- [Instructions to follow]
Only the lines from the one containing "#### AnalysisManager Class" through the end of the listing below belong in your answer; retype them exactly.

- [Material for this task]
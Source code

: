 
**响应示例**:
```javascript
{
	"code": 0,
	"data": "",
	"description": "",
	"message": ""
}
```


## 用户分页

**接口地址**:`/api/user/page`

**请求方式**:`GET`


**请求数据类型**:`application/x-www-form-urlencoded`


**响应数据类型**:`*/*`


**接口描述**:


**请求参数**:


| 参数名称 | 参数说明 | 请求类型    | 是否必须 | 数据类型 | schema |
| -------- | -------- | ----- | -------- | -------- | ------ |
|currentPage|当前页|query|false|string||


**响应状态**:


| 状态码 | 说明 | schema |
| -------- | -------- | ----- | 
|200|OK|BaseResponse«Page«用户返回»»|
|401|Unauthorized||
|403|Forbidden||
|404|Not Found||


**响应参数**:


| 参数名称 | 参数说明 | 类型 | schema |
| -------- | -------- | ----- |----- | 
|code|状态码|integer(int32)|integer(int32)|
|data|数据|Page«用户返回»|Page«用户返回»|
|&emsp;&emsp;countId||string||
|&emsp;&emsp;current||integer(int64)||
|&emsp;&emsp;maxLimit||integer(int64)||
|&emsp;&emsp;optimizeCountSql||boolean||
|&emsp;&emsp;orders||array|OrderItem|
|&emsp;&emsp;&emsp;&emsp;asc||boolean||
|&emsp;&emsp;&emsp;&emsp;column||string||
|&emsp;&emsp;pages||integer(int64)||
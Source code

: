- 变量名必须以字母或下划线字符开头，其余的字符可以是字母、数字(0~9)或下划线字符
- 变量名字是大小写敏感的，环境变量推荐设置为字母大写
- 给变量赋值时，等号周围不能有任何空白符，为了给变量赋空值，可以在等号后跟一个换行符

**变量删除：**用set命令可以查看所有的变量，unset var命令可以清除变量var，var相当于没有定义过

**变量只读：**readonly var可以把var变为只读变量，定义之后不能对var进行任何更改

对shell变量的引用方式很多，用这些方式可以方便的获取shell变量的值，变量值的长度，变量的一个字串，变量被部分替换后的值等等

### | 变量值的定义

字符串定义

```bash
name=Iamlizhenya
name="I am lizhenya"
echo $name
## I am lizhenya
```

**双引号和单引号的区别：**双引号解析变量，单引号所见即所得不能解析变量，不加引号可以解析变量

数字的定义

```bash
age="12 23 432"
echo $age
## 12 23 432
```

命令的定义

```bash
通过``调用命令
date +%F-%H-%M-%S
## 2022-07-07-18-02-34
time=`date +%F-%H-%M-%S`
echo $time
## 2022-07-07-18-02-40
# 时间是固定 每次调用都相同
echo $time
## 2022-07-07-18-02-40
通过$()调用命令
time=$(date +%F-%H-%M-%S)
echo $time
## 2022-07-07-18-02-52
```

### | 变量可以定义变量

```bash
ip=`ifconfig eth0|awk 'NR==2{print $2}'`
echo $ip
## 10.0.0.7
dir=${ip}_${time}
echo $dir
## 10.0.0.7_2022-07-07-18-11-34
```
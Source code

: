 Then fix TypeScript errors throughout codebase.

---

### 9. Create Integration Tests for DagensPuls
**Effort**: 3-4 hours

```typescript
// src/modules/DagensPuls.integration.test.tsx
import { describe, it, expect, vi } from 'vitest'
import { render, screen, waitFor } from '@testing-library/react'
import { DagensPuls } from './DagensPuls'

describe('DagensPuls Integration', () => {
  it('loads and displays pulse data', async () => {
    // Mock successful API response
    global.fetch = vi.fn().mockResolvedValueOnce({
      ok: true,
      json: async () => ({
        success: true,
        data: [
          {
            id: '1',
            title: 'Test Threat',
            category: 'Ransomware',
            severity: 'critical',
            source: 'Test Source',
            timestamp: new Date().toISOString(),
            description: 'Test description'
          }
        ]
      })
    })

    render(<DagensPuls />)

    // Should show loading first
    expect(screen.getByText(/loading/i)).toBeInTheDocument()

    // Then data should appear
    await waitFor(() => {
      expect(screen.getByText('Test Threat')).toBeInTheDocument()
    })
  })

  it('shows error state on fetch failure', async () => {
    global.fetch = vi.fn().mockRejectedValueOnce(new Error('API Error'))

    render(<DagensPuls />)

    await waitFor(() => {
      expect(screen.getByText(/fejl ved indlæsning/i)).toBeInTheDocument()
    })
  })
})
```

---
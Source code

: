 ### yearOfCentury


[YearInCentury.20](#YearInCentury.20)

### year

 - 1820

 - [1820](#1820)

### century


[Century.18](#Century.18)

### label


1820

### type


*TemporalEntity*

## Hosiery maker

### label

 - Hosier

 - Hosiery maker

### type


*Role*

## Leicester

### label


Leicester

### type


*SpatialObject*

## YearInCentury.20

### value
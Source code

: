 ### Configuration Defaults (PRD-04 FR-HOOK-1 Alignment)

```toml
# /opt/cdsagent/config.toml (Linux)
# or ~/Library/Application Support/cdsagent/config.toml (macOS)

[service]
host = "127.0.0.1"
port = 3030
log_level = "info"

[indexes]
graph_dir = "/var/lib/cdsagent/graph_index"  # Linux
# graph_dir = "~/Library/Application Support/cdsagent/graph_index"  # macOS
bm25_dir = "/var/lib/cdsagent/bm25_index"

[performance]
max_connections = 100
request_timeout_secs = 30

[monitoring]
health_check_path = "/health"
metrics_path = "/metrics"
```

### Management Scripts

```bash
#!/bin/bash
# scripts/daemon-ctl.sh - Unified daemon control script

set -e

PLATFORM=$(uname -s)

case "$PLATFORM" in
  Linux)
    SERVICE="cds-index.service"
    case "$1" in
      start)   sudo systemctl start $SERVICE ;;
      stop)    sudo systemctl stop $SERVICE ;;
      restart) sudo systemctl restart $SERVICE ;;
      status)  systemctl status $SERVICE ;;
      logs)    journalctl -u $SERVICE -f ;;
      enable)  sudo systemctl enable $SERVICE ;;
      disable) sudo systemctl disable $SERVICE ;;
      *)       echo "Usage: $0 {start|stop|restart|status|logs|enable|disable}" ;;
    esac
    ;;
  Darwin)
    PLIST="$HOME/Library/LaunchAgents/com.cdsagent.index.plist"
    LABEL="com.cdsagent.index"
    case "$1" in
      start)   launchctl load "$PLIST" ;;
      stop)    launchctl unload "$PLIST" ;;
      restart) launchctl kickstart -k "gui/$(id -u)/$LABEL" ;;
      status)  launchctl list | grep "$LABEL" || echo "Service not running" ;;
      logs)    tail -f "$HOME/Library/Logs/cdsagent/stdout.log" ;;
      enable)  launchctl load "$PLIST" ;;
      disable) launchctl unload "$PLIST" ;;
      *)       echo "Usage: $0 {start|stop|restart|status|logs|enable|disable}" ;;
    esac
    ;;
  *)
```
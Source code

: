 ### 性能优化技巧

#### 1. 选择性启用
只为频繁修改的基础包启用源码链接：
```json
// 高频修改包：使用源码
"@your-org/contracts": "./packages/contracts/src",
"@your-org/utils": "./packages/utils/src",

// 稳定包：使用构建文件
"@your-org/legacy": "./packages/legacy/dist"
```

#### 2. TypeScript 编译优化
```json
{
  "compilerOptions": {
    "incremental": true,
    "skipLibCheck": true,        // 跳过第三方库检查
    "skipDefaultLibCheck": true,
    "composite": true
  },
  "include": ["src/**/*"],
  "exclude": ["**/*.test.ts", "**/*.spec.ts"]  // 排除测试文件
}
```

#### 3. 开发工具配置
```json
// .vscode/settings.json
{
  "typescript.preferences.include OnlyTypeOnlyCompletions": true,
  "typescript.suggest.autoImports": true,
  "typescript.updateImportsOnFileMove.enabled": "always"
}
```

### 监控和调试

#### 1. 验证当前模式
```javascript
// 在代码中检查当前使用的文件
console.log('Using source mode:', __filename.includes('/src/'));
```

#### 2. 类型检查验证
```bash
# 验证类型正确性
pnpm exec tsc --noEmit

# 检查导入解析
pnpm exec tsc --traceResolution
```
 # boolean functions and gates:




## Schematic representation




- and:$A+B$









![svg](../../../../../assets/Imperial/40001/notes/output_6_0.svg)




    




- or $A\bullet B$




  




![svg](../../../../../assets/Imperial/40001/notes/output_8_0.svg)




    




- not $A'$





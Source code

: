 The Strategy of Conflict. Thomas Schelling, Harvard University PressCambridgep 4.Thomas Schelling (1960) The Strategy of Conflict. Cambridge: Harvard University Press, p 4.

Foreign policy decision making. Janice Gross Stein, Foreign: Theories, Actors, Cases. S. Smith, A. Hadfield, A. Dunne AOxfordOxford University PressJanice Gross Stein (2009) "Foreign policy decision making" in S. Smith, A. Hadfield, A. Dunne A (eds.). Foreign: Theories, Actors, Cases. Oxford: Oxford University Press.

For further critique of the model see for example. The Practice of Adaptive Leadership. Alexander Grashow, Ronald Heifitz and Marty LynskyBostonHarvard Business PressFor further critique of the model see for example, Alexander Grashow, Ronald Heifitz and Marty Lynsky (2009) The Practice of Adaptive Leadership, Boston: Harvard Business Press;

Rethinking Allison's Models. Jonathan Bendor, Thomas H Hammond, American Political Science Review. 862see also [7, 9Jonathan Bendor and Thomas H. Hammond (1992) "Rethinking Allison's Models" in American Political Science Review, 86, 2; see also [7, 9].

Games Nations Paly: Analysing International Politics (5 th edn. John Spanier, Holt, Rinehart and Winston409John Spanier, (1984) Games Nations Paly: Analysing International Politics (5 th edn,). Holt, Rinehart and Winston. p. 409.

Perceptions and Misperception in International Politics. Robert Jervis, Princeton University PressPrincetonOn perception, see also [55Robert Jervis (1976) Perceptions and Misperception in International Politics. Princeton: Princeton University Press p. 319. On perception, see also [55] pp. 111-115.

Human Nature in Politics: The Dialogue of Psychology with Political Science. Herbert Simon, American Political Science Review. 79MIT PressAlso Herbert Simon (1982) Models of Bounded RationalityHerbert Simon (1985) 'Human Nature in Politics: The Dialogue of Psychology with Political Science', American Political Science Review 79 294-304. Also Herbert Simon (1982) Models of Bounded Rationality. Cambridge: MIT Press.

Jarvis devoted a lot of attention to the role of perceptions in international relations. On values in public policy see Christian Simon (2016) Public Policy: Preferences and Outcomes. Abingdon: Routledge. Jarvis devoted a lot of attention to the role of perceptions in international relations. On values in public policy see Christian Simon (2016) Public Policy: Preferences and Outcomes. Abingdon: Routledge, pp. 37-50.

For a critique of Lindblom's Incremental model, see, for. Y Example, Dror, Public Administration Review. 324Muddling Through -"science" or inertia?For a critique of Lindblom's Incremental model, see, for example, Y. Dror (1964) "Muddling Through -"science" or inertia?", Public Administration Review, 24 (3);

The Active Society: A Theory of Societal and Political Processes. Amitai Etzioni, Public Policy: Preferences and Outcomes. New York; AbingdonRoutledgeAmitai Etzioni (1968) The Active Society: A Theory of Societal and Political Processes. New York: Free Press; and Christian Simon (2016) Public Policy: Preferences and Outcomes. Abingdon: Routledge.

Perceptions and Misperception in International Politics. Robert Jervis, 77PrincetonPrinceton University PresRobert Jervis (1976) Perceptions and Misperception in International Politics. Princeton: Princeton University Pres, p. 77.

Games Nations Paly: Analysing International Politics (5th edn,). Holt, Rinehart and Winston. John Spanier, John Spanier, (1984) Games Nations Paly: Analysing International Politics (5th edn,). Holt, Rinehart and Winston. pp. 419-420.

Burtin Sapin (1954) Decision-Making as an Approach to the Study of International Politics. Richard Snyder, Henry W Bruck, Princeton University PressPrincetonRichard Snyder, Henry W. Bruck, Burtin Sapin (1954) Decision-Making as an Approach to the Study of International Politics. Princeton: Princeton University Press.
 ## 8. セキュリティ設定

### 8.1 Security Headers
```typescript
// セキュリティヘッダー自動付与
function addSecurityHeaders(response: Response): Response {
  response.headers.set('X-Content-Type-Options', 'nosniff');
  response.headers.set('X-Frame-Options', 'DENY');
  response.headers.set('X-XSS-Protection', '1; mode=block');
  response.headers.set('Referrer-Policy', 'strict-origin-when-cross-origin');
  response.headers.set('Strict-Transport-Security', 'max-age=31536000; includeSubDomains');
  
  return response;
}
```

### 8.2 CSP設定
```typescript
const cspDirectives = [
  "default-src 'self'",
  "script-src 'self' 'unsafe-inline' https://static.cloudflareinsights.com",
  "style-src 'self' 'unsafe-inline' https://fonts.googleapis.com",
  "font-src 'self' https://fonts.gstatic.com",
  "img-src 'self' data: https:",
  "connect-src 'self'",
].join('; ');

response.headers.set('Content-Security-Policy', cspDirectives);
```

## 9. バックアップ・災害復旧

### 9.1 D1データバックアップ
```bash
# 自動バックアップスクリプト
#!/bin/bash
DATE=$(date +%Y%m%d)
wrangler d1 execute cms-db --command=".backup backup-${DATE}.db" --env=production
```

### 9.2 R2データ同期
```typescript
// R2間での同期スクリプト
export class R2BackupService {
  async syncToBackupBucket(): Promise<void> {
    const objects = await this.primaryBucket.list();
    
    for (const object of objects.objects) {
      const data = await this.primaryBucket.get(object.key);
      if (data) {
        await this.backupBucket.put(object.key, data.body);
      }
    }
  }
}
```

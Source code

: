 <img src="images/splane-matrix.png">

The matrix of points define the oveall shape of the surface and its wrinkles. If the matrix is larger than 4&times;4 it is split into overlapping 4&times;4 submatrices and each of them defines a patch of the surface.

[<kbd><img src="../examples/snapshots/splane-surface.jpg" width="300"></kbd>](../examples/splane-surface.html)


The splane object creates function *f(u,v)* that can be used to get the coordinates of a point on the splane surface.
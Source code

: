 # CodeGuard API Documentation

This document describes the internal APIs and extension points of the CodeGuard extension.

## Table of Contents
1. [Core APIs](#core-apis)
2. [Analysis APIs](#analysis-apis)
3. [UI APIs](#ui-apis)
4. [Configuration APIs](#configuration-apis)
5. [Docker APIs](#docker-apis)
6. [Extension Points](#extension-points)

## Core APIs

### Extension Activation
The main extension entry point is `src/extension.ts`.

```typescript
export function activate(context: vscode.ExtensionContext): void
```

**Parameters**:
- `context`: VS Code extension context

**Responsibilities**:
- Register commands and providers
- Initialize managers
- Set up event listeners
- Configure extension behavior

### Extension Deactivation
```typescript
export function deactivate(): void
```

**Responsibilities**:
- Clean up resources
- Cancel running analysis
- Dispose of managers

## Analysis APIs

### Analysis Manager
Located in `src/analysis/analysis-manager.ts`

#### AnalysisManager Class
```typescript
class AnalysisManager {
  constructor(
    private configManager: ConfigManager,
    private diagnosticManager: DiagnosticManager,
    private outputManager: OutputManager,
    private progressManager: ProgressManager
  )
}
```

- [Exercise output]
#### AnalysisManager Class
```typescript
class AnalysisManager {
  constructor(
    private configManager: ConfigManager,
    private diagnosticManager: DiagnosticManager,
    private outputManager: OutputManager,
    private progressManager: ProgressManager
  )
}
```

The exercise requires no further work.